5.4 Stepwise model selection

The standard multiple imputation scheme consists of three phases:

Imputation of the missing data \(m\) times;
Analysis of the \(m\) imputed datasets;
Pooling of the parameters across \(m\) analyses.

This scheme is difficult to apply if stepwise model selection is part of the statistical analysis in phase 2. Application of stepwise variable selection methods may result in sets of variables that differ across the \(m\) datasets. It is not obvious how phase 3 should be done.

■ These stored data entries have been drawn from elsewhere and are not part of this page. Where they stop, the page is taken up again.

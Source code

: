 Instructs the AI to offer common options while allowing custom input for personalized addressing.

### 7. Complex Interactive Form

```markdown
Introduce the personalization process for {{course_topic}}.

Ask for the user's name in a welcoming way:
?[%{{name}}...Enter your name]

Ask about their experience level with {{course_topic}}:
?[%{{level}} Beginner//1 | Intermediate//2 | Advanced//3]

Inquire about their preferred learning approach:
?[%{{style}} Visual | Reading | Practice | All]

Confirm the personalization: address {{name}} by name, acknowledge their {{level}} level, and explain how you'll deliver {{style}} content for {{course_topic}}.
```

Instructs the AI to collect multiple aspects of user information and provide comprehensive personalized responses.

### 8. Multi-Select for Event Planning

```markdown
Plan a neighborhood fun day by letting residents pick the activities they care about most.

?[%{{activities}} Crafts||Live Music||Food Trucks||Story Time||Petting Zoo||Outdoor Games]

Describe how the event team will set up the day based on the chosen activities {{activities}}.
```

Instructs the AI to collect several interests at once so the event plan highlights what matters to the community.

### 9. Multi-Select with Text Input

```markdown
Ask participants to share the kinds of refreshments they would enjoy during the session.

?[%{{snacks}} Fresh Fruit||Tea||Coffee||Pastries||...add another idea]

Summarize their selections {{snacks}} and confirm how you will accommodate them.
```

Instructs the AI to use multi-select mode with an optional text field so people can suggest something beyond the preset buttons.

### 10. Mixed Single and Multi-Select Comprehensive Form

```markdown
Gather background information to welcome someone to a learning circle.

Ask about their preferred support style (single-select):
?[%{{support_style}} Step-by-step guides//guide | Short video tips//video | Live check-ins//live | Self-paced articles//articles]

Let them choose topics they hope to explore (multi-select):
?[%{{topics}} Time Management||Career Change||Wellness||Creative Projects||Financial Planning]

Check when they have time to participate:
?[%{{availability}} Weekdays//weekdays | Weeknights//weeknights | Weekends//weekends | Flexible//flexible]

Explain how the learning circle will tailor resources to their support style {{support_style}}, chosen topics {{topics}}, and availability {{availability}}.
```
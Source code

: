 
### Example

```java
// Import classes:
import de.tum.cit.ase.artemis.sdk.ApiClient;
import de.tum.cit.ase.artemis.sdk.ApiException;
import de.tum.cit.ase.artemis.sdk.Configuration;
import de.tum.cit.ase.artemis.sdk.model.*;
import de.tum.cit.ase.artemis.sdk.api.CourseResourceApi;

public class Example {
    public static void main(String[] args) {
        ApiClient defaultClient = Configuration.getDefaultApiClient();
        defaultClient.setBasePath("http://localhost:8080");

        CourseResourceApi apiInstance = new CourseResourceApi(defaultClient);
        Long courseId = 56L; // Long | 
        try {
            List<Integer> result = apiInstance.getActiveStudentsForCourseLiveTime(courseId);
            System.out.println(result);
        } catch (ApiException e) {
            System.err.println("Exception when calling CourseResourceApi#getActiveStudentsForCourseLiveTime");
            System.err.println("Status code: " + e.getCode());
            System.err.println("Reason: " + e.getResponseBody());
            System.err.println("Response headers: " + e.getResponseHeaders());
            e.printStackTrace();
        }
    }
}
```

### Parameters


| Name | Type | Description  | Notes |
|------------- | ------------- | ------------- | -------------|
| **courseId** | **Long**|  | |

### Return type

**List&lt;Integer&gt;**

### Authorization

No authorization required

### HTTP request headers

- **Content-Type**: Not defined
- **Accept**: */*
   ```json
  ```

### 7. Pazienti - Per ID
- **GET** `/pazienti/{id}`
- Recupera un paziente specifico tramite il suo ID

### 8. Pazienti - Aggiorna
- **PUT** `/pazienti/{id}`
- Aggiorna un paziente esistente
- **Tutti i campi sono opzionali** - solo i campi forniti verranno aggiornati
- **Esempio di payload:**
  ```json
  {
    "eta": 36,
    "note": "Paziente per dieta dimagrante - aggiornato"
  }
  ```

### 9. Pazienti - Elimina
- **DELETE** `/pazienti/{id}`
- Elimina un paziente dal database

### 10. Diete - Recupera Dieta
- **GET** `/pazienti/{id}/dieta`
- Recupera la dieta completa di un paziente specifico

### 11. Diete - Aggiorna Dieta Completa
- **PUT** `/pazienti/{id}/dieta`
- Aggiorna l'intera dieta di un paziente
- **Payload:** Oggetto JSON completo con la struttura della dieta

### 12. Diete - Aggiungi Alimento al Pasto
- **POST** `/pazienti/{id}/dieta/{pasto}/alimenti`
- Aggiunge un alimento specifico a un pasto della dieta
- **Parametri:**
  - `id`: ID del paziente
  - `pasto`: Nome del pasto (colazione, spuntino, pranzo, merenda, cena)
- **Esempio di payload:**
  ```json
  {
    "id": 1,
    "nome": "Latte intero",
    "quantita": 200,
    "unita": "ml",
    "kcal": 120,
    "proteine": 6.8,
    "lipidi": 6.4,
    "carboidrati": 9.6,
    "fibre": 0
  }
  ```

5.4.1 Variable selection techniques

Brand (1999, chap. 7) was the first to recognize and treat the variable selection problem. He proposed a solution in two steps. The first step involves performing stepwise model selection separately on each imputed dataset, followed by the construction of a new supermodel that contains all variables that were present in at least half of the initial models. The idea is that this criterion excludes variables that were selected accidentally. Moreover, it is a rough correction for multiple testing. Second, a special procedure for backward elimination is applied to all variables present in the supermodel. Each variable is removed in turn, and the pooled likelihood ratio \(p\)-value (Equation (5.14)) is calculated. If the largest \(p\)-value is larger than 0.05, the corresponding variable is removed, and the procedure is repeated on the smaller model. The procedure stops if all \(p \leq 0.05\). The procedure was found to be a considerable improvement over complete-case analysis.

Yang, Belin, and Boscardin (2005) proposed variable selection techniques using Bayesian model averaging. The authors studied two methods. The first method, called “impute then select,” applies Bayesian variable selection methods on the imputed data. The second method, called “simultaneously impute and select” combines selection and missing data imputation into one Gibbs sampler. Though the latter slightly outperformed the first method, the first method is more broadly applicable. Application of the second method seems to require equivalent imputation and analysis models, thus defeating one of the main advantages of multiple imputation.

Wood, White, and Royston (2008) and Vergouwe et al. (2010) studied several scenarios for variable selection. We distinguish three general approaches:

Majority. A method that selects variables in the final that appear in at least half of the models.
Stack. Stack the imputed datasets into a single dataset, assign a fixed weight to each record and apply the usual variable selection methods.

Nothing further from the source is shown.